> [Assignment]: For the word "поворота", state the number of lines in the data that contain it, and nothing else.
------------------------------------------------------------------------
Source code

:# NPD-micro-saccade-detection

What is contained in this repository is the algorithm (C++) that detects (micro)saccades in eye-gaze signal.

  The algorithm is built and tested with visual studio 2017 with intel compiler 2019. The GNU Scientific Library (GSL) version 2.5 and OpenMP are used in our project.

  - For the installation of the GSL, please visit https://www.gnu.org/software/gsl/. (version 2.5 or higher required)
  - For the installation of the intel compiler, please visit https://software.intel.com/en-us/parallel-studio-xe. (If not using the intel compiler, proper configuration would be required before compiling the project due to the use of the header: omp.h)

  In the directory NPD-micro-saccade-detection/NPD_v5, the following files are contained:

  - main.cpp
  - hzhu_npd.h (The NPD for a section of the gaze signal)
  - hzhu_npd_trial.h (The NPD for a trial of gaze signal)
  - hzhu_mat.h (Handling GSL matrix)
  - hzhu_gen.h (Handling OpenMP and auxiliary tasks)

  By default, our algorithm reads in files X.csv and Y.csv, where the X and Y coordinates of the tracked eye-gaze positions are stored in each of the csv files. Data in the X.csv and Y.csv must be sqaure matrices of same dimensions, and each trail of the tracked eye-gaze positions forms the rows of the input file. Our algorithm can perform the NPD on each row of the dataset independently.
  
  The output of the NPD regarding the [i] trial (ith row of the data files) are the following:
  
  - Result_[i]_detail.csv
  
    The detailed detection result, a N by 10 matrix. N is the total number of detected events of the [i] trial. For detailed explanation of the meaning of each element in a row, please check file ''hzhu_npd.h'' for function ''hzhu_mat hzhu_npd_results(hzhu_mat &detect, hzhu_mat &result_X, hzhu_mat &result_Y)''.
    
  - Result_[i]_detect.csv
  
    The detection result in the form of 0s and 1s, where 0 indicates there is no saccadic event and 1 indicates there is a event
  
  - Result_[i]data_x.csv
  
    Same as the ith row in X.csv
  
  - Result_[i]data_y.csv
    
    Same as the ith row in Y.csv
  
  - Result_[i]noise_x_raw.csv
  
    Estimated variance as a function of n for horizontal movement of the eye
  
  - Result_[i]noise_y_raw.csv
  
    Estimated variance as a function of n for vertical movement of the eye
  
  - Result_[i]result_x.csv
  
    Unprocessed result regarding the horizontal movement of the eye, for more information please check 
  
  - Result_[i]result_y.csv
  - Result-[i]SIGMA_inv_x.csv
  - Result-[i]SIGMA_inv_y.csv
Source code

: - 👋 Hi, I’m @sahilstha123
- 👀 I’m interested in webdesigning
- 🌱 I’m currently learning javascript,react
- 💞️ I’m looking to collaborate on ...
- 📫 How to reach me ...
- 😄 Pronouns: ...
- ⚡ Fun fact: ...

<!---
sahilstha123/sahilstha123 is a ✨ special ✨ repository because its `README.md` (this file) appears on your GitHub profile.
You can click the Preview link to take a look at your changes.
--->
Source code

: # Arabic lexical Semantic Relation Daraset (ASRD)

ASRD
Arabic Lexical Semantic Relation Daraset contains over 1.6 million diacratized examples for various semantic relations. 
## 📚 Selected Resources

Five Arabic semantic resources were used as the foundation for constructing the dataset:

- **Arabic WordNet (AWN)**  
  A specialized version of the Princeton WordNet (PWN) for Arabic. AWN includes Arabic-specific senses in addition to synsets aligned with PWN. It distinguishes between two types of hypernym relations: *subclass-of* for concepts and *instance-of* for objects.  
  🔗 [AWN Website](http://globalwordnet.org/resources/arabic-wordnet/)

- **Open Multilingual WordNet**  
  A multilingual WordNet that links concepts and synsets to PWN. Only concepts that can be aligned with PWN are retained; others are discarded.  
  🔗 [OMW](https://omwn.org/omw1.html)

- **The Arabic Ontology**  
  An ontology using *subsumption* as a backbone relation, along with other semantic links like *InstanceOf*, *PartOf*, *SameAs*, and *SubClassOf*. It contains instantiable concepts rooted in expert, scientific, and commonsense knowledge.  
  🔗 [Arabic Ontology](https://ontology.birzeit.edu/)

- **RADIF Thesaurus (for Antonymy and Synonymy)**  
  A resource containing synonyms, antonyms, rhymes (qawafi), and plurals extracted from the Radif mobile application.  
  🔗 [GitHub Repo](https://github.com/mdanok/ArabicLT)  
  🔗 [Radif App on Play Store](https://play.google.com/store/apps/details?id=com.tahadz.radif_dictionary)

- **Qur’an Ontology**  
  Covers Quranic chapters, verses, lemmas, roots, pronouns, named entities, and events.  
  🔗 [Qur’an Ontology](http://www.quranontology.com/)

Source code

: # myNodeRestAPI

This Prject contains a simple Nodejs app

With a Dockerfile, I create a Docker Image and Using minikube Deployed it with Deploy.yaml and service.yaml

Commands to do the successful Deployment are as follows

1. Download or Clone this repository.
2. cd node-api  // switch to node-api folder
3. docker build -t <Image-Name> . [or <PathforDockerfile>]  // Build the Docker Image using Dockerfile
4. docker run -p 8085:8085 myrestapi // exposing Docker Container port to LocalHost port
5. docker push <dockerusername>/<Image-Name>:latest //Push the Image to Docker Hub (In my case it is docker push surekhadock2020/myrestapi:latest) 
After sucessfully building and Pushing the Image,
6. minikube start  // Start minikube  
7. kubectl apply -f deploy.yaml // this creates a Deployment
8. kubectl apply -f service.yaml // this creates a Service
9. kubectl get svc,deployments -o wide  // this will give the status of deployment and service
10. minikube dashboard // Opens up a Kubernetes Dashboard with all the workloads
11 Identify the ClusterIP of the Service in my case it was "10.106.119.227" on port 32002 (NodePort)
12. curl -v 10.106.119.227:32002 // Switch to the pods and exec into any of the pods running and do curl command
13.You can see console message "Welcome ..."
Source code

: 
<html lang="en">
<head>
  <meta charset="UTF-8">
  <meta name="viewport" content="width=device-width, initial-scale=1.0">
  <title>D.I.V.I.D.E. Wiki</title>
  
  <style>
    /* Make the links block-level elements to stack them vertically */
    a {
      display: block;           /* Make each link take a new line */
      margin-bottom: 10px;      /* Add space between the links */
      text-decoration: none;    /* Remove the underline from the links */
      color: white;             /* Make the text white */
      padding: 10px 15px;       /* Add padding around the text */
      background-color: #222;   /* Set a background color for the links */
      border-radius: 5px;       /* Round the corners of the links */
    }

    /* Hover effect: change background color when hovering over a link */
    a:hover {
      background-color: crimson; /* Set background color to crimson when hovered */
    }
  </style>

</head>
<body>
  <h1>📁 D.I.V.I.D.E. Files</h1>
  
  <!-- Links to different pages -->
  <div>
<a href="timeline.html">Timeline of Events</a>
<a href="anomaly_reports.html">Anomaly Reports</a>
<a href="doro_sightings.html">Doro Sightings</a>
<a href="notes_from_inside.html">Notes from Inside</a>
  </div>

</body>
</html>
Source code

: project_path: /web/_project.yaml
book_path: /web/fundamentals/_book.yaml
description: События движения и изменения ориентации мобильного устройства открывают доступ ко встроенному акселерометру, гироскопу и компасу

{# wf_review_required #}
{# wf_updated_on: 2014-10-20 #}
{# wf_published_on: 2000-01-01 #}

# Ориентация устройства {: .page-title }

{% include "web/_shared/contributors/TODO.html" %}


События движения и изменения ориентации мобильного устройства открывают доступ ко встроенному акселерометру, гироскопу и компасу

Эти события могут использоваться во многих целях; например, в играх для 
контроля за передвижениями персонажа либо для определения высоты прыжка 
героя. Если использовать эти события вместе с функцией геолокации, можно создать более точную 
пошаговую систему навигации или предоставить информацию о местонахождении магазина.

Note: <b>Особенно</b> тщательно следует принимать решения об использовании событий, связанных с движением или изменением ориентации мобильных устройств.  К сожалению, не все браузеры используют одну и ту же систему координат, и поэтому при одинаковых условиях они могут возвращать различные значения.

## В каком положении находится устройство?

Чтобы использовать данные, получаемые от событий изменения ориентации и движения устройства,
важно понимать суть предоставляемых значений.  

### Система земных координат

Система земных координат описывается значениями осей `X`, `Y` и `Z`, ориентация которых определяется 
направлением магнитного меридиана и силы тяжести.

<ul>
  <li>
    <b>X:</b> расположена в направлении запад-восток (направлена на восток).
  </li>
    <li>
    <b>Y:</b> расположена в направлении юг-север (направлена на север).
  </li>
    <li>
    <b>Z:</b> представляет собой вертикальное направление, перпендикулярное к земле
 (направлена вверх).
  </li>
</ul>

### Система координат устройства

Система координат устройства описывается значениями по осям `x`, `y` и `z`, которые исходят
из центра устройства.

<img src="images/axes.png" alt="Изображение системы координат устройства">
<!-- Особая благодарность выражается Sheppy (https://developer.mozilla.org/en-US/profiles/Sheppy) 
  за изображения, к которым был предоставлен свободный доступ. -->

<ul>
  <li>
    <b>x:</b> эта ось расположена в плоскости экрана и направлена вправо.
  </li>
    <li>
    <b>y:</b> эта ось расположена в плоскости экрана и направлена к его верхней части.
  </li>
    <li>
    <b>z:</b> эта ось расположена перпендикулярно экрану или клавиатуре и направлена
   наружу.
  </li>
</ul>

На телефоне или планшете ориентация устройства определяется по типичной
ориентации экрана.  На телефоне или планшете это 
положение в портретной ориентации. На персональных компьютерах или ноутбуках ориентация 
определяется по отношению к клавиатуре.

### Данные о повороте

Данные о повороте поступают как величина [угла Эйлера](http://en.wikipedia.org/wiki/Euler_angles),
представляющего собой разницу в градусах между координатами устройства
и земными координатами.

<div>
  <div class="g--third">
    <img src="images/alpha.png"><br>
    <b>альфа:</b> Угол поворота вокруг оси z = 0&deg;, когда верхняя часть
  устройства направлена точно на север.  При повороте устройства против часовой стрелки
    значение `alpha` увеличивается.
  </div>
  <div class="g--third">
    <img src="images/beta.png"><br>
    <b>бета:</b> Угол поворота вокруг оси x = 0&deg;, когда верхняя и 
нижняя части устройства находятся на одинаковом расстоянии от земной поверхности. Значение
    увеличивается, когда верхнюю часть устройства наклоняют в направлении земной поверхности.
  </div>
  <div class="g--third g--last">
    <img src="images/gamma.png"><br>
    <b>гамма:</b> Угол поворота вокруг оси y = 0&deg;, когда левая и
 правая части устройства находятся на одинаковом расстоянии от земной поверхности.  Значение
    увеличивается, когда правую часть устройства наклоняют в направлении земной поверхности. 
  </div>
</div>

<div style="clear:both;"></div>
------------------------------------------------------------------------
> [Answer section]: 3